La garde-à-vue est un moment essentiel. C’est à partir de cette mesure que la personne suspectée est réellement considéré comme telle par la police. Une modification substantielle du régime a eu lieu en 2010 suite à une décision du Conseil constitutionnel (Cons. Const, 30 juillet 2010, n° 2010-14/22 QPC). Cette affaire portait sur plusieurs articles du Code de procédure pénale qui avaient été attaqués comme étant contraire à la Constitution notamment ce qu’ ils ne garantissaient pas l’effectivité de l’assistance de l’avocat lors des interrogatoires.Toutefois l’accès au dossier lui n’a pas été traité à l’époque.

 

accès au dossier

L’accès au dossier : interdiction pour la justice française !

Or il est fondamental pour la défense de la personne suspectée d’avoir commis les faits d’avoir accès au dossier. Par dossier, il s’agit de l’enquête qui a été faite par la police et qui regroupe des éléments comme une plainte, des extraits de vidéosurveillance, des interrogatoires d’autres personnes, des écoutes téléphoniques. Permettre à l’avocat d’avoir accès au dossier aurait alors pour conséquence de garantir encore plus l’effectivité du conseil de l’avocat.
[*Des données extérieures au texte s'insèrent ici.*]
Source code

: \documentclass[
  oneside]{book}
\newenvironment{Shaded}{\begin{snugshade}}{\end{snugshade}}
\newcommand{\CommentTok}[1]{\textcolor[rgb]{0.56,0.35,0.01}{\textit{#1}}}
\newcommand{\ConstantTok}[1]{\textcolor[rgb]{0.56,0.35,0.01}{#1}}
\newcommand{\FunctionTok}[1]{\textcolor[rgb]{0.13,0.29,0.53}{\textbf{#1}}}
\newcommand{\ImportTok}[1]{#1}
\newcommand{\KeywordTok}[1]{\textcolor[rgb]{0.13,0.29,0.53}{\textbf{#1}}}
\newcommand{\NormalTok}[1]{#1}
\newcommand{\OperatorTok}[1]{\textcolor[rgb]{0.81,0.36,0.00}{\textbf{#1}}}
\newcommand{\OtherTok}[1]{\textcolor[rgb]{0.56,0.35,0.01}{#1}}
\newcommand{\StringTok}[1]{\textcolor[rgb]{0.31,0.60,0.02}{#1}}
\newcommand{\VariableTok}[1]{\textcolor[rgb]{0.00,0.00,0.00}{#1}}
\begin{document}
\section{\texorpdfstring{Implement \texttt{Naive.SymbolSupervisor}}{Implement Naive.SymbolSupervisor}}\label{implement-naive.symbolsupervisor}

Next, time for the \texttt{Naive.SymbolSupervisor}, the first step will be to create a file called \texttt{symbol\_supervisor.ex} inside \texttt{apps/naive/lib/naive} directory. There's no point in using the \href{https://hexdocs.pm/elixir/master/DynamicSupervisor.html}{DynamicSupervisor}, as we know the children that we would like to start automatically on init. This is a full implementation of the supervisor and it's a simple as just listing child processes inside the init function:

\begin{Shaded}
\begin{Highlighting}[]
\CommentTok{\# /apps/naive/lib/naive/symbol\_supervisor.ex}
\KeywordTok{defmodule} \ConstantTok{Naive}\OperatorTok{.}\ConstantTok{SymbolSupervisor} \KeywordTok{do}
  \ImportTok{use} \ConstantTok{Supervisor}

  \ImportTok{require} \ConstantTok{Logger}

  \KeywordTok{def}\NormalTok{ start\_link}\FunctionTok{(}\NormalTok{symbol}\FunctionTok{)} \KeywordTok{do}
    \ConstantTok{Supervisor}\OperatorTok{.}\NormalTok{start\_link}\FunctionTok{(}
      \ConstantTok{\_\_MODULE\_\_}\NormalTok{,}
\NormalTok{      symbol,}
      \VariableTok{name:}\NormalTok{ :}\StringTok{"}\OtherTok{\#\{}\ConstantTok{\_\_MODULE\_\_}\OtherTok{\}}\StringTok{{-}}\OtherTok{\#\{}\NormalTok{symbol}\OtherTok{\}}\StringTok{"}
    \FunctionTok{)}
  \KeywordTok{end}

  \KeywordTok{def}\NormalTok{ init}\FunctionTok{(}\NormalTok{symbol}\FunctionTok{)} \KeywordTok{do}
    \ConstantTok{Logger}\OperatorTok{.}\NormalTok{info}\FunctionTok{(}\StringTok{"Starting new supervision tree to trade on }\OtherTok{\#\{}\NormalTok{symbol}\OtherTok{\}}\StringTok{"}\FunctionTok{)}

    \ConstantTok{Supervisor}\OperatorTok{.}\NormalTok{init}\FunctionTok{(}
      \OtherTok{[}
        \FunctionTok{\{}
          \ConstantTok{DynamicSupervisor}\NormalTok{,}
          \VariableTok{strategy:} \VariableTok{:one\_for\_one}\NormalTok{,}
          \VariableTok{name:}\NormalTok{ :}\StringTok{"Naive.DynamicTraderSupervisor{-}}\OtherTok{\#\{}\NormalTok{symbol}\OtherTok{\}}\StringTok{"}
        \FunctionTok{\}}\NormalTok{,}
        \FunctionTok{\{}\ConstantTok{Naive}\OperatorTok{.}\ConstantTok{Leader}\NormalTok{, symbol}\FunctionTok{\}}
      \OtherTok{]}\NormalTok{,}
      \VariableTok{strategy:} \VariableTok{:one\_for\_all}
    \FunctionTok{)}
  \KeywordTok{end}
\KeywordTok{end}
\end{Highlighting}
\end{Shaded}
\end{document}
L’avocat qui doit conseiller son client en garde-à-vue pourra le faire de manière bien plus efficace si il connait les éléments de l’enquête qui sont retenus contre la personne suspectée. Par exemple, lorsqu’il y a des images accablantes pour la personne suspectée l’avocat peut ainsi lui expliquer que nier les faits ne serait pas la bonne marche à suivre. A contrario si le dossier repose sur des déclarations qui n’ont pas été corroborées par d’autres preuves, il pourra recommander à son client de répondre aux questions mais en se limitant aux faits qui peuvent être réellement établis. L’accès au dossier est donc utile à la défense.

Mais il serait également utile à la police. L’argument qui est systématiquement opposé à l’accès au dossier est que cela gênerait l’enquête de la police toujours en cours. Si l’on réfléchit cet argument ne soutient pas une critique à la fois légale mais également de simple logique. Car si l’avocat a accès au dossier, cela ne signifie pas qu’il va pour autant gêner l’enquête ce n’est pas son rôle ni sa mission. Il n’y a aucun intérêt s’il souhaite démontrer l’innocence de l’enquête qui vise son client. De plus, d’autres pays permettent un accès au dossier de la procédure notamment l’Allemagne qui permet à l’avocat d’avoir accès au dossier au moment de l’arrestation de la personnes suspectée. C’est aussi le cas en Estonie ou en Irlande bien que la procédure pénale y soit différente dans sa nature. Selon un rapport de 2015 de l’ONG Fair Trial qui a comparé les systèmes dans 17 pays de l’Union Européenne, le Portugal apparait comme l’un des pays où l’accès au dossier est absolu pour la défense. Or le pays a l’un des taux de criminalité les plus faibles d’Europe et même du monde. Donc il n’y a pas de rapport direct entre l’efficacité des forces de l’ordre et l’accès au dossier en garde-à-vue.

Comme bien souvent en matière de politique pénale, ce sont les émotions et autres présupposés reposant sur aucun élément scientifique ou objectif qui dictent les lois successives. Pourtant l’accès au dossier est encouragé par l’Union Européenne à travers la directive 2012/13/EU relative au droit à l’information dans le cadre des procédures pénales. A ce jour, et bien que la France soit considérée comme ayant transposé la directive, l’accès au dossier en garde-à-vue demeure une impasse pour les avocats de la défense.

L’accès au dossier en garde-à-vue est un enjeu majeur pour notre société. Son succès déterminera si nous sommes arrivés à un stade où les droits fondamentaux soutiennent le choc des faits divers et autres préconceptions vides et creuses (la peine de mort ferait reculer la criminalité à longtemps été un grand concept totalement faux d’un point de vue scientifique mais qui a perduré en France encore même à ce jour).

En attendant que ce jour advienne, le meilleur conseil est toujours d’utiliser le droit au silence qui garantira à la personne suspectée que lorsqu’elle voudra répondre aux questions, elle sera réellement à même de le faire et aura eu accès au dossier et donc aux éléments sur lesquels se fondent les accusations dont elle fait l’objet.